* _Assigned task_
Each line of the listing that includes the string "Notebooks" is to be identified and copied.
----------------
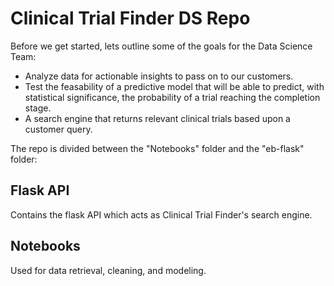 # Clinical Trial Finder DS Repo

Before we get started, lets outline some of the goals for the Data Science Team:
* Analyze data for actionable insights to pass on to our customers.
* Test the feasability of a predictive model that will be able to predict, with statistical significance, the probability of a trial reaching the completion stage.
* A search engine that returns relevant clinical trials based upon a customer query.

The repo is divided between the "Notebooks" folder and the "eb-flask" folder:

## Flask API
Contains the flask API which acts as Clinical Trial Finder's search engine.

## Notebooks
Used for data retrieval, cleaning, and modeling.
----------------
* _Worked solution_
The repo is divided between the "Notebooks" folder and the "eb-flask" folder:
## Notebooks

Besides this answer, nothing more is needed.